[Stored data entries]
-------------------------

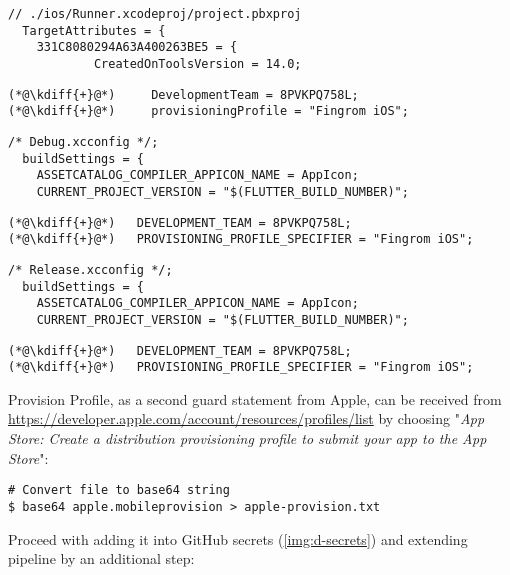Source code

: {
\xpretocmd{\lstlisting}{\vspace{-14pt}}{}{}
\begin{lstlisting}[firstnumber=172]
// ./ios/Runner.xcodeproj/project.pbxproj
  TargetAttributes = {
    331C8080294A63A400263BE5 = {
			CreatedOnToolsVersion = 14.0;
\end{lstlisting}
\begin{lstlisting}[firstnumber=176, backgroundcolor=\color{backgreen}]
(*@\kdiff{+}@*)     DevelopmentTeam = 8PVKPQ758L;
(*@\kdiff{+}@*)     provisioningProfile = "Fingrom iOS";
\end{lstlisting}
\begin{lstlisting}[firstnumber=540]
            /* Debug.xcconfig */;
  buildSettings = {
    ASSETCATALOG_COMPILER_APPICON_NAME = AppIcon;
    CURRENT_PROJECT_VERSION = "$(FLUTTER_BUILD_NUMBER)";
\end{lstlisting}
\begin{lstlisting}[firstnumber=543, backgroundcolor=\color{backgreen}]
(*@\kdiff{+}@*)   DEVELOPMENT_TEAM = 8PVKPQ758L;
(*@\kdiff{+}@*)   PROVISIONING_PROFILE_SPECIFIER = "Fingrom iOS";
\end{lstlisting}
\begin{lstlisting}[firstnumber=564]
            /* Release.xcconfig */;
  buildSettings = {
    ASSETCATALOG_COMPILER_APPICON_NAME = AppIcon;
    CURRENT_PROJECT_VERSION = "$(FLUTTER_BUILD_NUMBER)";
\end{lstlisting}
\begin{lstlisting}[firstnumber=567, backgroundcolor=\color{backgreen}]
(*@\kdiff{+}@*)   DEVELOPMENT_TEAM = 8PVKPQ758L;
(*@\kdiff{+}@*)   PROVISIONING_PROFILE_SPECIFIER = "Fingrom iOS";
\end{lstlisting}
}

\noindent Provision Profile, as a second guard statement from Apple, can be received from
\href{https://developer.apple.com/account/resources/profiles/list}{https://developer.apple.com/account/resources/profiles/list}
by choosing "\emph{App Store: Create a distribution provisioning profile to submit your app to the App Store}":

\begin{lstlisting}[language=terminal]
# Convert file to base64 string
$ base64 apple.mobileprovision > apple-provision.txt
\end{lstlisting}

\noindent Proceed with adding it into GitHub secrets (\cref{img:d-secrets}) and extending pipeline by an additional step:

-------------------------

> **Task prompt**: Retype each entry precisely. Skip images entirely.

> **Answer to this problem**:
Source code

: {
\xpretocmd{\lstlisting}{\vspace{-14pt}}{}{}
\begin{lstlisting}[firstnumber=172]
// ./ios/Runner.xcodeproj/project.pbxproj
  TargetAttributes = {
    331C8080294A63A400263BE5 = {
			CreatedOnToolsVersion = 14.0;
\end{lstlisting}
\begin{lstlisting}[firstnumber=176, backgroundcolor=\color{backgreen}]
(*@\kdiff{+}@*)     DevelopmentTeam = 8PVKPQ758L;
(*@\kdiff{+}@*)     provisioningProfile = "Fingrom iOS";
\end{lstlisting}
\begin{lstlisting}[firstnumber=540]
            /* Debug.xcconfig */;
  buildSettings = {
    ASSETCATALOG_COMPILER_APPICON_NAME = AppIcon;
    CURRENT_PROJECT_VERSION = "$(FLUTTER_BUILD_NUMBER)";
\end{lstlisting}
\begin{lstlisting}[firstnumber=543, backgroundcolor=\color{backgreen}]
(*@\kdiff{+}@*)   DEVELOPMENT_TEAM = 8PVKPQ758L;
(*@\kdiff{+}@*)   PROVISIONING_PROFILE_SPECIFIER = "Fingrom iOS";
\end{lstlisting}
\begin{lstlisting}[firstnumber=564]
            /* Release.xcconfig */;
  buildSettings = {
    ASSETCATALOG_COMPILER_APPICON_NAME = AppIcon;
    CURRENT_PROJECT_VERSION = "$(FLUTTER_BUILD_NUMBER)";
\end{lstlisting}
\begin{lstlisting}[firstnumber=567, backgroundcolor=\color{backgreen}]
(*@\kdiff{+}@*)   DEVELOPMENT_TEAM = 8PVKPQ758L;
(*@\kdiff{+}@*)   PROVISIONING_PROFILE_SPECIFIER = "Fingrom iOS";
\end{lstlisting}
}

\noindent Provision Profile, as a second guard statement from Apple, can be received from
\href{https://developer.apple.com/account/resources/profiles/list}{https://developer.apple.com/account/resources/profiles/list}
by choosing "\emph{App Store: Create a distribution provisioning profile to submit your app to the App Store}":

\begin{lstlisting}[language=terminal]
# Convert file to base64 string
$ base64 apple.mobileprovision > apple-provision.txt
\end{lstlisting}

\noindent Proceed with adding it into GitHub secrets (\cref{img:d-secrets}) and extending pipeline by an additional step:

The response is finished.